→ EXERCISE AIM
Your answer should be only the lines below from the one with "0 & \cdots & c & \cdots & s & \cdots & 0 \\" to the one with "Apply the rotations", repeated exactly, ends included.

====== RECORDS FOR PROCESSING

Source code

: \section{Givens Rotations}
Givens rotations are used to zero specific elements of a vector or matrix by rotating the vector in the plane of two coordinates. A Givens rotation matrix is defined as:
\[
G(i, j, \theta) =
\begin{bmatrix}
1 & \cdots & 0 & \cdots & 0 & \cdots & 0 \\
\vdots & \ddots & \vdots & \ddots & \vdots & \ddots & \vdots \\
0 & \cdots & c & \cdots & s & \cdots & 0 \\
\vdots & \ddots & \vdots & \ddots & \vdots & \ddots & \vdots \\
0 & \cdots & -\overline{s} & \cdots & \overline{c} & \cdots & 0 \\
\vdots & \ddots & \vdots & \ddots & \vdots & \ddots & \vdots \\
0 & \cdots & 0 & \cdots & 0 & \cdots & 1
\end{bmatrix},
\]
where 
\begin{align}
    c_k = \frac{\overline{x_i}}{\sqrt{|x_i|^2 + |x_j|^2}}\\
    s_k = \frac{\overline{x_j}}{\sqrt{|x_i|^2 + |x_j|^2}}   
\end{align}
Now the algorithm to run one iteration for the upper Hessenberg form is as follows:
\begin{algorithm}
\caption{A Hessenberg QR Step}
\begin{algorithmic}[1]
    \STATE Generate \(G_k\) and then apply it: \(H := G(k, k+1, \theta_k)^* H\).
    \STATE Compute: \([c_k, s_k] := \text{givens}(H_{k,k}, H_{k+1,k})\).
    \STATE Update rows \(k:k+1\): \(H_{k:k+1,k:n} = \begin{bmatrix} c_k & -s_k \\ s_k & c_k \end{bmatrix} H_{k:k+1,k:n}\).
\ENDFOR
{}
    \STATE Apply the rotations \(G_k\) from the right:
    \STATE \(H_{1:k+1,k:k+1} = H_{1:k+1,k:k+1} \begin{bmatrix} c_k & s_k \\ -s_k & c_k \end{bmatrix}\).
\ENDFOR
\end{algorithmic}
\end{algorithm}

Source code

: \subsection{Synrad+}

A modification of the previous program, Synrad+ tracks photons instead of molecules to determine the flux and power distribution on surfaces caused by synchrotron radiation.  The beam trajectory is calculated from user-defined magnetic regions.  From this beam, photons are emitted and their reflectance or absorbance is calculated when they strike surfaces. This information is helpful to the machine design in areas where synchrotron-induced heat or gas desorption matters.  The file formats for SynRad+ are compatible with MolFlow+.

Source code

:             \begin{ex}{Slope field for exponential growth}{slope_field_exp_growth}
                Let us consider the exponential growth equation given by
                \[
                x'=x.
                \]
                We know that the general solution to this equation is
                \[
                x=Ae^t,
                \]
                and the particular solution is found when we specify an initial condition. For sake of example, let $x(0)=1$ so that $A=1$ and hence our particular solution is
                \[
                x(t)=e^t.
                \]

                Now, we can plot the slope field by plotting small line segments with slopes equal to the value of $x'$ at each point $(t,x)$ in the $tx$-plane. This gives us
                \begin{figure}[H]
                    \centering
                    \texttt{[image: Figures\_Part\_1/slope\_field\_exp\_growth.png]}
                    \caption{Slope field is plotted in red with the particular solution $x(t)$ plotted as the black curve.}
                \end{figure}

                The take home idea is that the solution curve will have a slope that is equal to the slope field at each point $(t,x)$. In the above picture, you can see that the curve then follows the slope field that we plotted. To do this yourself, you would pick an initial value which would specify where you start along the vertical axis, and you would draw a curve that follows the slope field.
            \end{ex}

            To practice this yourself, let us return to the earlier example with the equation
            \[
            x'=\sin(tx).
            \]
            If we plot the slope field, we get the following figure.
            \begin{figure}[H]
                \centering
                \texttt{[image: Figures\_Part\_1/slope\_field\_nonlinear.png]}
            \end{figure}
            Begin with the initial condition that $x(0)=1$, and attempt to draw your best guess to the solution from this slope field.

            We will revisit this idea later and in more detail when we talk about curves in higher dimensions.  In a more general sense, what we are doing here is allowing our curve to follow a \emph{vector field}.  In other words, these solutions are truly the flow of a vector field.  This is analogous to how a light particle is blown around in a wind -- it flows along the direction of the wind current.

============

→ TASK SOLUTION
0 & \cdots & c & \cdots & s & \cdots & 0 \\
\vdots & \ddots & \vdots & \ddots & \vdots & \ddots & \vdots \\
0 & \cdots & -\overline{s} & \cdots & \overline{c} & \cdots & 0 \\
\vdots & \ddots & \vdots & \ddots & \vdots & \ddots & \vdots \\
0 & \cdots & 0 & \cdots & 0 & \cdots & 1
\end{bmatrix},
\]
where 
\begin{align}
    c_k = \frac{\overline{x_i}}{\sqrt{|x_i|^2 + |x_j|^2}}\\
    s_k = \frac{\overline{x_j}}{\sqrt{|x_i|^2 + |x_j|^2}}   
\end{align}
Now the algorithm to run one iteration for the upper Hessenberg form is as follows:
\begin{algorithm}
\caption{A Hessenberg QR Step}
\begin{algorithmic}[1]
    \STATE Generate \(G_k\) and then apply it: \(H := G(k, k+1, \theta_k)^* H\).
    \STATE Compute: \([c_k, s_k] := \text{givens}(H_{k,k}, H_{k+1,k})\).
    \STATE Update rows \(k:k+1\): \(H_{k:k+1,k:n} = \begin{bmatrix} c_k & -s_k \\ s_k & c_k \end{bmatrix} H_{k:k+1,k:n}\).
\ENDFOR
{}
    \STATE Apply the rotations \(G_k\) from the right:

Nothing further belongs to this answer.